Part I: Improving Wildfire Occurrence Prediction for CONUS Using Deep Learning and Fire Weather Variables

Abstract

Abstract The purpose of this research is to build an operational model for predicting wildfire occurrence for the contiguous United States (CONUS) in the 1–10-day range using the U-Net 3+ machine learning model. This paper illustrates the range of model performance resulting from choices made in the modeling process, such as how labels are defined for the model and how input variables are codified for the model. By combining the capabilities of the U-Net 3+ model with a neighborhood loss function, fractions skill score (FSS), we can quantify model success by predictions made both in and around the location of the original fire occurrence label.

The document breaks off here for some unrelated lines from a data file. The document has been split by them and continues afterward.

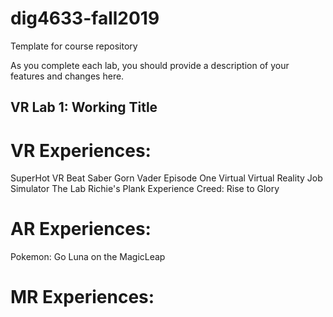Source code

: # dig4633-fall2019
Template for course repository

As you complete each lab, you should provide a description of your features and changes here.

## VR Lab 1: Working Title



# VR Experiences: 
SuperHot VR
Beat Saber
Gorn
Vader Episode One
Virtual Virtual Reality
Job Simulator
The Lab
Richie's Plank Experience
Creed: Rise to Glory

# AR Experiences:
Pokemon: Go
Luna on the MagicLeap

# MR Experiences:
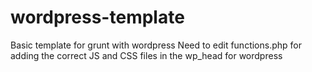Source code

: # wordpress-template
Basic template for grunt with wordpress
Need to edit functions.php for adding the correct JS and CSS files in the wp_head for wordpress
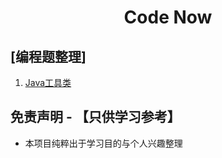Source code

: <h1 align="center">Code Now</h1>


## [编程题整理]

1. [Java工具类](/codeNew/src/main/java/com/keith/utils)

## 免责声明 - 【只供学习参考】

* 本项目纯粹出于学习目的与个人兴趣整理

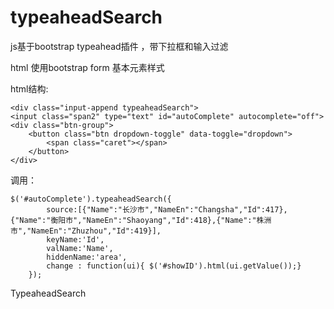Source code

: typeaheadSearch
===============
js基于bootstrap typeahead插件 ，带下拉框和输入过滤

html 使用bootstrap form 基本元素样式

html结构:

    <div class="input-append typeaheadSearch">
    <input class="span2" type="text" id="autoComplete" autocomplete="off">
    <div class="btn-group">
        <button class="btn dropdown-toggle" data-toggle="dropdown">
            <span class="caret"></span>
        </button>
    </div>
</div>

调用：

    $('#autoComplete').typeaheadSearch({
            source:[{"Name":"长沙市","NameEn":"Changsha","Id":417},{"Name":"衡阳市","NameEn":"Shaoyang","Id":418},{"Name":"株洲市","NameEn":"Zhuzhou","Id":419}],
            keyName:'Id',
            valName:'Name',
            hiddenName:'area',
            change : function(ui){ $('#showID').html(ui.getValue());}
        });
        
        
TypeaheadSearch

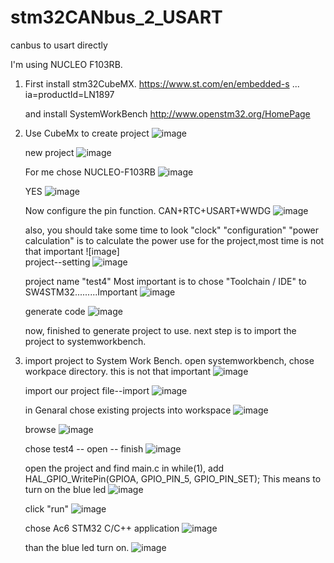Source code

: # stm32CANbus_2_USART
canbus to usart directly

I'm using NUCLEO F103RB.

1. First install stm32CubeMX.
   https://www.st.com/en/embedded-s ... ia=productId=LN1897

   and install SystemWorkBench
   http://www.openstm32.org/HomePage

2. Use CubeMx to create project
   ![image](https://github.com/xiaoqianzi15/Cache/blob/master/open%20stm32cubemx.png)

   new project
   ![image](https://github.com/xiaoqianzi15/Cache/blob/master/open%20stm32cubemx.png)
   
   For me chose NUCLEO-F103RB
   ![image](https://github.com/xiaoqianzi15/Cache/blob/master/chose%20nucleo%20f103rb.png)
   
   YES
   ![image](https://github.com/xiaoqianzi15/Cache/blob/master/yes.png)
   
   Now configure the pin function.
   CAN+RTC+USART+WWDG
   ![image](https://github.com/xiaoqianzi15/Cache/blob/master/open%20canbus:rtc:wwdg:usart.png) 
   
   also, you should take some time to look "clock" "configuration"
   "power calculation" is to calculate the power use for the project,most time is not that important
   ![image]    
   project--setting
   ![image](https://github.com/xiaoqianzi15/Cache/blob/master/settings.png)
   
   project name "test4" 
   Most important is to chose "Toolchain / IDE" to SW4STM32.........Important
   ![image](https://github.com/xiaoqianzi15/Cache/blob/master/project%20name%20and%20toolchain%20:IDE.png)
   
   generate code
   ![image](https://github.com/xiaoqianzi15/Cache/blob/master/Generate%20Code.png)
   
   now, finished to generate project to use.
   next step is to import the project to systemworkbench.
   
4. import project to System Work Bench.
   open systemworkbench, chose workpace directory. this is not that important
   ![image]( https://github.com/xiaoqianzi15/Cache/blob/master/eclipse.png)
   
   import our project  file--import
   ![image](https://github.com/xiaoqianzi15/Cache/blob/master/import.png)
   
   in Genaral chose existing projects into workspace
   ![image](https://github.com/xiaoqianzi15/Cache/blob/master/general%20existing%20projects.png)
   
   browse 
   ![image](https://github.com/xiaoqianzi15/Cache/blob/master/import%202.png)
   
   chose test4 -- open -- finish
   ![image](https://github.com/xiaoqianzi15/Cache/blob/master/open.png)
   
   open the project and find main.c
   in while(1), add HAL_GPIO_WritePin(GPIOA, GPIO_PIN_5, GPIO_PIN_SET);
   This means to turn on the blue led 
   ![image](https://github.com/xiaoqianzi15/Cache/blob/master/open%20main%2Cc.png)
   
   click "run"
   ![image](https://github.com/xiaoqianzi15/Cache/blob/master/run.png)
   
   chose Ac6 STM32 C/C++ application
   ![image](https://github.com/xiaoqianzi15/Cache/blob/master/chose%20Ac6.png)
   
   than the blue led turn on.
   ![image](https://github.com/xiaoqianzi15/Cache/blob/master/than%20led%20on.png)
   
   
   
 
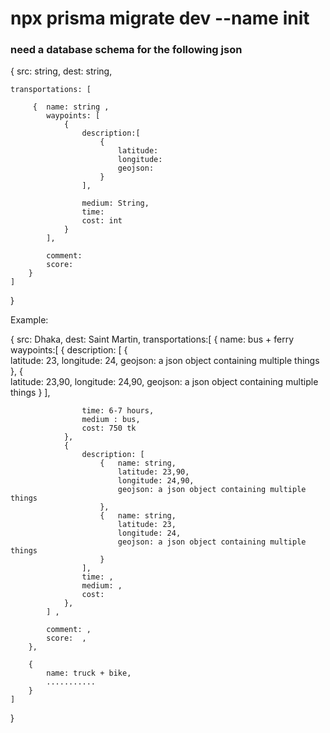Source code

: # npx prisma migrate dev --name init


### need a database schema for the following json

{
    src: string,
    dest: string,

    transportations: [

         {  name: string ,
            waypoints: [
                {
                    description:[
                        {   
                            latitude:
                            longitude:
                            geojson: 
                        }
                    ],

                    medium: String,
                    time: 
                    cost: int
                }
            ],

            comment: 
            score: 
        }
    ]
}


Example: 

{
    src: Dhaka,
    dest: Saint Martin,
    transportations:[
        {
            name: bus + ferry
            waypoints:[
                {
                    description: [
                        {  
                            latitude: 23,
                            longitude: 24,
                            geojson: a json object containing multiple things
                        },
                        {  
                            latitude: 23,90,
                            longitude: 24,90,
                            geojson: a json object containing multiple things
                        }
                    ],

                    time: 6-7 hours,
                    medium : bus,
                    cost: 750 tk
                },
                {
                    description: [
                        {   name: string,
                            latitude: 23,90,
                            longitude: 24,90,
                            geojson: a json object containing multiple things
                        },
                        {   name: string,
                            latitude: 23,
                            longitude: 24,
                            geojson: a json object containing multiple things
                        }
                    ],
                    time: ,
                    medium: ,
                    cost: 
                },
            ] ,

            comment: ,
            score:  ,
        },

        {
            name: truck + bike,
            ...........
        }
    ]
}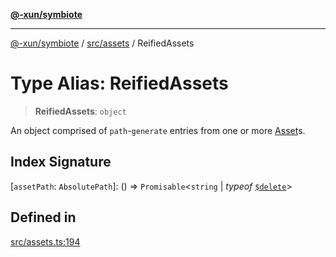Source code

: [**@-xun/symbiote**](../../../README.md)

***

[@-xun/symbiote](../../../README.md) / [src/assets](../README.md) / ReifiedAssets

# Type Alias: ReifiedAssets

> **ReifiedAssets**: `object`

An object comprised of `path`-`generate` entries from one or more
[Asset](Asset.md)s.

## Index Signature

 \[`assetPath`: `AbsolutePath`\]: () => `Promisable`\<`string` \| *typeof* [`$delete`](../variables/$delete.md)\>

## Defined in

[src/assets.ts:194](https://github.com/Xunnamius/symbiote/blob/365faa6b8d22d2d1cc9b1342665abfa85d3e4f67/src/assets.ts#L194)
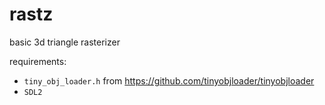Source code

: # rastz

basic 3d triangle rasterizer

requirements:
 - `tiny_obj_loader.h` from https://github.com/tinyobjloader/tinyobjloader
 - `SDL2`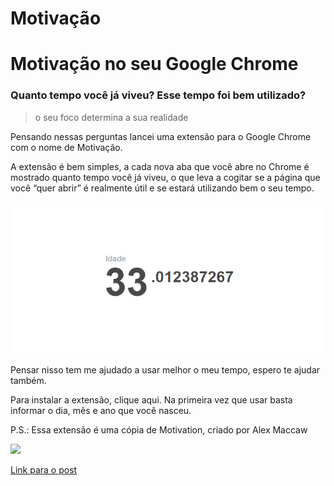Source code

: Motivação
========

# Motivação no seu Google Chrome
### Quanto tempo você já viveu? Esse tempo foi bem utilizado?

>   o seu foco determina a sua realidade

Pensando nessas perguntas lancei uma extensão para o Google Chrome com o nome de Motivação.

A extensão é bem simples, a cada nova aba que você abre no Chrome é mostrado quanto tempo você já viveu, o que leva a cogitar se a página que você “quer abrir” é realmente útil e se estará utilizando bem o seu tempo.

![](screenshot_motivacao.png)

Pensar nisso tem me ajudado a usar melhor o meu tempo, espero te ajudar também.

Para instalar a extensão, clique aqui. Na primeira vez que usar basta informar o dia, mês e ano que você nasceu.

P.S.: Essa extensão é uma cópia de Motivation, criado por Alex Maccaw

![](screenshot.png)

[Link para o post](https://medium.com/@ma/motiva%C3%A7%C3%A3o-no-seu-google-chrome-30aa85f89790)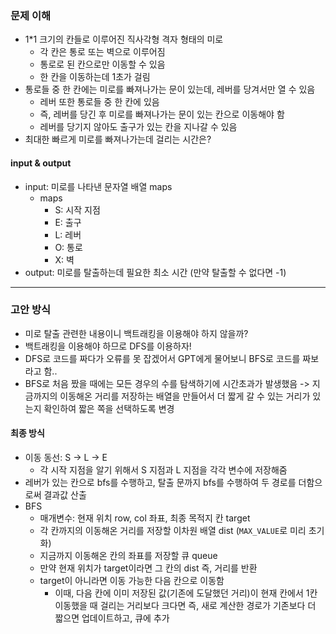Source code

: ### 문제 이해
- 1*1 크기의 칸들로 이루어진 직사각형 격자 형태의 미로
  - 각 칸은 통로 또는 벽으로 이루어짐
  - 통로로 된 칸으로만 이동할 수 있음
  - 한 칸을 이동하는데 1초가 걸림
- 통로들 중 한 칸에는 미로를 빠져나가는 문이 있는데, 레버를 당겨서만 열 수 있음
  - 레버 또한 통로들 중 한 칸에 있음
  - 즉, 레버를 당긴 후 미로를 빠져나가는 문이 있는 칸으로 이동해야 함
  - 레버를 당기지 않아도 출구가 있는 칸을 지나갈 수 있음
- 최대한 빠르게 미로를 빠져나가는데 걸리는 시간은?
#### input & output
- input: 미로를 나타낸 문자열 배열 maps
  - maps
    - S: 시작 지점
    - E: 출구
    - L: 레버
    - O: 통로
    - X: 벽
- output: 미로를 탈출하는데 필요한 최소 시간 (만약 탈출할 수 없다면 -1)
---
### 고안 방식
- 미로 탈출 관련한 내용이니 백트래킹을 이용해야 하지 않을까?
- 백트래킹을 이용해야 하므로 DFS를 이용하자!
- DFS로 코드를 짜다가 오류를 못 잡겠어서 GPT에게 물어보니 BFS로 코드를 짜보라고 함..
- BFS로 처음 짰을 때에는 모든 경우의 수를 탐색하기에 시간초과가 발생했음
  -> 지금까지의 이동해온 거리를 저장하는 배열을 만들어서 더 짧게 갈 수 있는 거리가 있는지 확인하여 짧은 쪽을 선택하도록 변경
#### 최종 방식
- 이동 동선: S -> L -> E
  - 각 시작 지점을 알기 위해서 S 지점과 L 지점을 각각 변수에 저장해줌
- 레버가 있는 칸으로 bfs를 수행하고, 탈출 문까지 bfs를 수행하여 두 경로를 더함으로써 결과값 산출
- BFS
  - 매개변수: 현재 위치 row, col 좌표, 최종 목적지 칸 target
  - 각 칸까지의 이동해온 거리를 저장할 이차원 배열 dist (`MAX_VALUE`로 미리 초기화)
  - 지금까지 이동해온 칸의 좌표를 저장할 큐 queue
  - 만약 현재 위치가 target이라면 그 칸의 dist 즉, 거리를 반환
  - target이 아니라면 이동 가능한 다음 칸으로 이동함
    - 이때, 다음 칸에 이미 저장된 값(기존에 도달했던 거리)이 현재 칸에서 1칸 이동했을 때 걸리는 거리보다 크다면
      즉, 새로 계산한 경로가 기존보다 더 짧으면 업데이트하고, 큐에 추가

The model is trained on weather, weather-derived fuel, and topography observational inputs and labels representing fire occurrence. Observational weather, weather-derived fuel, and topography data are sourced from the gridded surface meteorological (gridMET) dataset, a daily, CONUS-wide, high-spatial-resolution dataset of surface meteorological variables. Fire occurrence labels are sourced from the U.S. Department of Agriculture’s Fire Program Analysis Fire-Occurrence Database (FPA-FOD), which contains spatial wildfire occurrence data for CONUS, combining data sourced from the reporting systems of federal, state, and local organizations. By exploring the many aspects of the modeling process with the added context of model performance, this work builds understanding around the use of deep learning to predict fire occurrence in CONUS. Significance Statement Our work seeks to explore the limits to which deep learning can predict wildfire occurrence in CONUS with the ultimate goal of providing decision support to those allocating fire resources during high fire seasons. By exploring with what accuracy and lead time we can provide insights to these persons, we hope to reduce loss of life, reduce damage to property, and improve future event preparedness. We compare two models, one trained on all fires in the continental United States and the other on only large lightning fires. We found that a model trained on all fires produced a higher probability of fire.